The U.S. is not ready for a major conflict when it comes to securing its own homeland's airspace, let alone huge swathes of the enemy's. It is brutally clear. There has been a long-standing lack of creativity in terms of anticipating non-traditional threats...
My readers have heard this all for a decade from me, but we are seeing the impact of this glaring reality and the balloon is just a tiny canary in the coal mine. NORAD, for its part, is moving to rethink how it does business to address some of this, which is great...
but we are, once again, far behind after playing where the puck is and not where it's going for so long. Drones, balloons, cruise missiles, these are all challenging to deal with given how relatively simple they are in many ways, but this is where we need to close the gaps...
Adversaries have played on our weaknesses and have had taken away the sovereignty of our own airspace. Fighter jets, bombers, and surveillance planes are not the threat anymore. We have been playing in the Cold War and 9/11 mindset for far too long as technology has moved on...

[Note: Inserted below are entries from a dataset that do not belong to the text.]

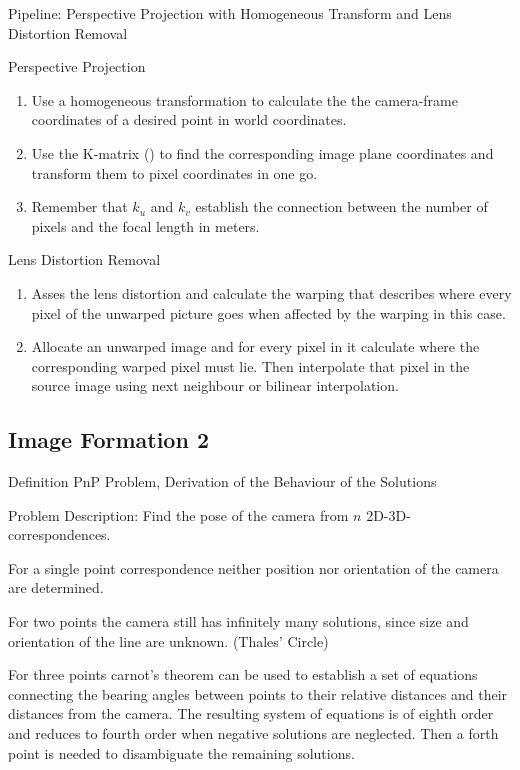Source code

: \documentclass[10pt,a4paper]{scrartcl}
\begin{document}
\begin{multicols*}{2}
\begin{QandA}{Pipeline: Perspective Projection with Homogeneous Transform and Lens Distortion Removal}
\item Perspective Projection
\begin{enumerate}
\item Use a homogeneous transformation to calculate the the camera-frame coordinates of a desired point in world coordinates.
\item Use the K-matrix () to find the corresponding image plane coordinates and transform them to pixel coordinates in one go.
\item Remember that $k_u$ and $k_v$ establish the connection between the number of pixels and the focal length in meters.
\end{enumerate}
\item Lens Distortion Removal
\begin{enumerate}
\item Asses the lens distortion and calculate the warping that describes where every pixel of the unwarped picture goes when affected by the warping in this case.
\item Allocate an unwarped image and for every pixel in it calculate where the corresponding warped pixel must lie. Then interpolate that pixel in the source image using next neighbour or bilinear interpolation.
\end{enumerate}
\end{QandA}

\subsection*{Image Formation 2}

\begin{QandA}{Definition PnP Problem, Derivation of the Behaviour of the Solutions}
\item Problem Description: Find the pose of the camera from $n$ 2D-3D-correspondences.
\item For a single point correspondence neither position nor orientation of the camera are determined.
\item For two points the camera still has infinitely many solutions, since size and orientation of the line are unknown. (Thales' Circle)
\item For three points carnot's theorem can be used to establish a set of equations connecting the bearing angles between points to their relative distances and their distances from the camera. The resulting system of equations is of eighth order and reduces to fourth order when negative solutions are neglected. Then a forth point is needed to disambiguate the remaining solutions. 
\end{QandA}


\end{multicols*}
\end{document}
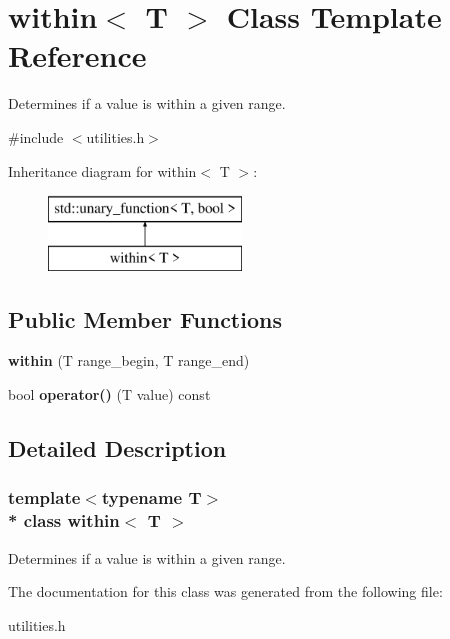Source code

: \section{within$<$ T $>$ Class Template Reference}
\label{classwithin}


Determines if a value is within a given range.  




{\ttfamily \#include $<$utilities.\+h$>$}

Inheritance diagram for within$<$ T $>$\+:\begin{figure}[H]
\begin{center}
\leavevmode
\includegraphics[height=2.000000cm]{classwithin}
\end{center}
\end{figure}
\subsection*{Public Member Functions}
\begin{DoxyCompactItemize}
\item 
{\bf within} (T range\+\_\+begin, T range\+\_\+end)
\item 
bool {\bf operator()} (T value) const 
\end{DoxyCompactItemize}


\subsection{Detailed Description}
\subsubsection*{template$<$typename T$>$\\*
class within$<$ T $>$}

Determines if a value is within a given range. 

The documentation for this class was generated from the following file\+:\begin{DoxyCompactItemize}
\item 
utilities.\+h\end{DoxyCompactItemize}
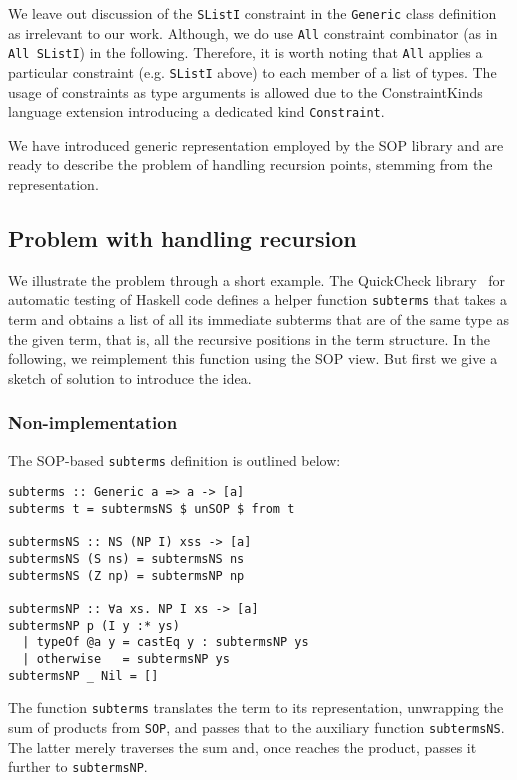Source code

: \documentclass[runningheads]{llncs}
\newcommand{\K}[1]{\lstinline{#1}}
\begin{document}
We leave out discussion of the \K{SListI} constraint in the \K{Generic} class definition as irrelevant to our work. Although, we do use \K{All} constraint combinator (as in \K{All SListI}) in the following. Therefore, it is worth noting that \K{All} applies a particular constraint (e.g. \K{SListI} above) to each member of a list of types. The usage of constraints as type arguments is allowed due to the \textsf{ConstraintKinds} language extension introducing a dedicated kind \K{Constraint}.

We have introduced generic representation employed by the SOP library and are ready to describe the problem of handling recursion points, stemming from the representation. 

\subsection{Problem with handling recursion}
\label{sec:recursion-problem}

We illustrate the problem through a short example. The \textsf{QuickCheck} library~\cite{Claessen2011} for automatic testing of Haskell code defines a helper function \K{subterms} that takes a term and obtains a list of all its immediate subterms that are of the same type as the given term, that is, all the recursive positions in the term structure. In the following, we reimplement this function using the SOP view. But first we give a sketch of solution to introduce the idea.

\subsubsection{Non-implementation}

The SOP-based \K{subterms} definition is outlined below:
\begin{lstlisting}
subterms :: Generic a => a -> [a]
subterms t = subtermsNS $ unSOP $ from t

subtermsNS :: NS (NP I) xss -> [a]
subtermsNS (S ns) = subtermsNS ns
subtermsNS (Z np) = subtermsNP np

subtermsNP :: ∀a xs. NP I xs -> [a]
subtermsNP p (I y :* ys)
  | typeOf @a y = castEq y : subtermsNP ys
  | otherwise   = subtermsNP ys
subtermsNP _ Nil = []
\end{lstlisting}
The function \K{subterms} translates the term to its representation, unwrapping the sum of products from \K{SOP}, and passes that to the auxiliary function \K{subtermsNS}. The latter merely traverses the sum and, once reaches the product,  passes it further to \K{subtermsNP}.
\end{document}
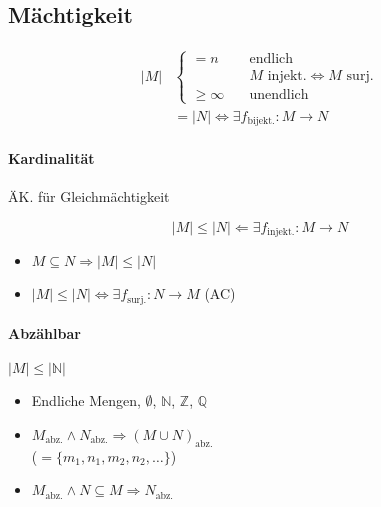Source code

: \subsection{Mächtigkeit}

\begin{align*}
  |M| & \begin{cases}
    = n \quad         & \text{endlich}                                    \\
                      & M \text{ injekt.} \Leftrightarrow M \text{ surj.} \\
    \geq \infty \quad & \text{unendlich}
  \end{cases}                                         \\
      & = |N| \Leftrightarrow \exists f_{\text{bijekt.}}: M \rightarrow N
\end{align*}

\paragraph{Kardinalität}
ÄK. für Gleichmächtigkeit

$$|M| \leq |N| \Leftarrow \exists f_\text{injekt.}: M \rightarrow N$$

\begin{itemize}
  \item $M \subseteq N \Rightarrow |M| \leq |N|$
  \item $|M| \leq |N| \Leftrightarrow \exists f_\text{surj.}: N \rightarrow M$ (AC)
\end{itemize}

\paragraph{Abzählbar}  $|M| \leq |\mathbb{N}|$

\begin{itemize}
  \item Endliche Mengen, $\emptyset$, $\mathbb{N}$, $\mathbb{Z}$, $\boldsymbol{\mathbb{Q}}$
  \item $M_\text{abz.} \land N_\text{abz.} \Rightarrow (M \cup N)_\text{abz.}$ \\
        ($= \{ m_1, n_1, m_2, n_2, \dots \}$)

  \item $M_\text{abz.} \land N \subseteq M \Rightarrow N_\text{abz.}$
\end{itemize}

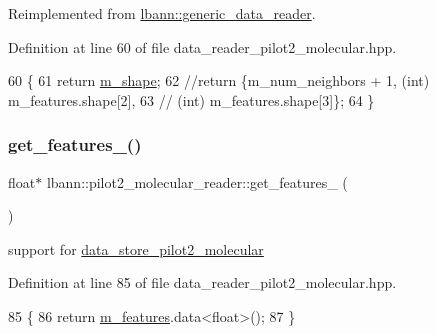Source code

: Reimplemented from \hyperlink{classlbann_1_1generic__data__reader_ae06ff27459ac4a5d8ac14655d4b31318}{lbann\+::generic\+\_\+data\+\_\+reader}.



Definition at line 60 of file data\+\_\+reader\+\_\+pilot2\+\_\+molecular.\+hpp.


\begin{DoxyCode}
60                                                       \{
61     \textcolor{keywordflow}{return} \hyperlink{classlbann_1_1pilot2__molecular__reader_ae02769bc68f1e079c740f724ec6bd0c0}{m\_shape};
62     \textcolor{comment}{//return \{m\_num\_neighbors + 1, (int) m\_features.shape[2],}
63     \textcolor{comment}{//    (int) m\_features.shape[3]\};}
64   \}
\end{DoxyCode}
\mbox{\label{classlbann_1_1pilot2__molecular__reader_a5d3bef36247e9279dc237826ac5ff322}} 
\subsubsection{\texorpdfstring{get\+\_\+features\+\_()}{get\_features\_4()}}
{\footnotesize\ttfamily float$\ast$ lbann\+::pilot2\+\_\+molecular\+\_\+reader\+::get\+\_\+features\+\_ (\begin{DoxyParamCaption}{ }\end{DoxyParamCaption})\hspace{0.3cm}{\ttfamily [inline]}}



support for \hyperlink{classlbann_1_1data__store__pilot2__molecular}{data\+\_\+store\+\_\+pilot2\+\_\+molecular} 



Definition at line 85 of file data\+\_\+reader\+\_\+pilot2\+\_\+molecular.\+hpp.


\begin{DoxyCode}
85                            \{
86     \textcolor{keywordflow}{return} \hyperlink{classlbann_1_1pilot2__molecular__reader_a6b273890ecd01754e21be87da68b57bc}{m\_features}.data<\textcolor{keywordtype}{float}>();
87   \}
\end{DoxyCode}
\mbox{\label{classlbann_1_1pilot2__molecular__reader_a6694fec3678fd8a883d5d8de6c2c74d5}} 
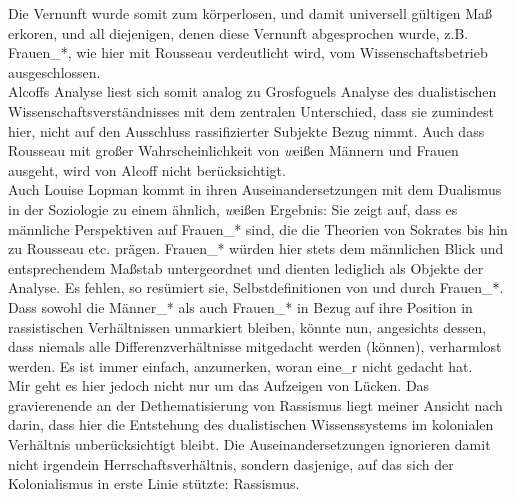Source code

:Die Vernunft wurde somit zum körperlosen, und damit universell gültigen Maß
erkoren, und all diejenigen, denen diese Vernunft abgesprochen wurde, z.B.
Frauen\_*, wie hier mit Rousseau verdeutlicht wird, vom Wissenschaftsbetrieb
ausgeschlossen. \\
Alcoffs Analyse liest sich somit analog zu Grosfoguels Analyse
des dualistischen Wissenschaftsverständnisses mit dem zentralen Unterschied,
dass sie zumindest hier, nicht auf den Ausschluss rassifizierter Subjekte Bezug
nimmt. Auch dass Rousseau mit großer Wahrscheinlichkeit von \textit{w}eißen Männern und
Frauen ausgeht, wird von Alcoff nicht berücksichtigt.\\ 

Auch Louise Lopman kommt in
ihren Auseinandersetzungen mit dem Dualismus in der Soziologie zu einem
ähnlich, \textit{w}eißen Ergebnis: Sie zeigt auf, dass es männliche Perspektiven auf
Frauen\_* sind, die die Theorien von Sokrates bis hin zu Rousseau etc. prägen.
Frauen\_* würden hier stets dem männlichen Blick und entsprechendem Maßstab
untergeordnet und dienten lediglich als Objekte der Analyse. Es fehlen, so
resümiert sie, Selbstdefinitionen von und durch Frauen\_*.\footnotemark
{} \\
Dass sowohl die
Männer\_* als auch Frauen\_* in Bezug auf ihre Position in rassistischen
Verhältnissen unmarkiert bleiben, könnte nun, angesichts dessen, dass niemals
alle Differenzverhältnisse mitgedacht werden (können), verharmlost werden. Es
ist immer einfach, anzumerken, woran eine\_r nicht gedacht hat.\\

\noindent Mir geht es hier jedoch nicht nur um das Aufzeigen von Lücken. Das gravierenende an
der Dethematisierung von Rassismus liegt meiner Ansicht nach darin, dass hier
die Entstehung des dualistischen Wissenssystems im kolonialen Verhältnis
unberücksichtigt bleibt. Die Auseinandersetzungen ignorieren damit nicht
irgendein Herrschaftsverhältnis, sondern dasjenige, auf das sich der
Kolonialismus in erste Linie stützte: Rassismus.\\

Imagine dealing with not one, but 500 balloons heading to the U.S. during a crisis where the vast majority of your capabilities are deployed elsewhere, as is your attention. Any boat hundreds of miles off the coast can launch a drone swarm or even cruise missiles...
Our posture, force structure, and end strength is not prepared for this. It absolutely has to change. This can't be done with fighters on QRA alone, we need to look at domestic SAM capabilities and stopping potential attacks at their source. But we need, above all else, to...
invest in our fighter aircraft/units that are tasked with this NORAD mission. This means modern aircraft with enhanced capabilities and the ability to flex more assets to this mission even during a time of a war abroad. These are defensive capabilities...
they do not threaten anyone. Dove and hawk can back this investment. The bottom line is that the homeland is NOT a fortress and long-range standoff weaponry and unmanned capabilities have been democratized. The adversary is already here. They have been for some time. Wake up.
For a full primer on one major way this has manifested itself, please give this a read in full: thedrive.com/the-war-zone/4…
Final thought, this balloon event and what we know now has also happened, can be used positively. Don't look back, look forward. Come together to close these defensive gaps. Every penny for offense will not make us strong it will make us vulnerable. Now's the time to fix this.
Nothing confirmed here but based on the video, this looks like an AIM-9 kill, IIR close up.
the ring laser proximity fuse on the AIM-9 would have a better shot at detonating considering the part you want to hit has very little to no radar signature.
The fuze rings the missile, so it looks like it may have even flown into it and detonated which would make some sense.
Public Service Announcement!: High-powered laser weapons do not exist operationally on any aircraft anywhere. We do not know of any unclassified test asset with the performance needed that is confirmed to be equipped at this time either. Classified assets would be problematic...
to use in terms of dealing with this balloon even if they existed. Ground based systems of significant power are large installations. The limited number of lower powered ones that are mobile are useful at very close ranges and not through miles of thick atmosphere...
I realize this may be disappointing to some. Directed energy will soon be a dominate force in aerial combat, but we are not there yet so that high-power aerial laser weapons are not an option in this regard.
Firing at a balloon with a fighter's gun, in this case the M61 Vulcan, is problematic as far as I understand it. 1.) you are poking small holes in a huge envelope, the round won't explode. 2.) If you are shooting from any lower or shallow aspect, then the rounds will fly...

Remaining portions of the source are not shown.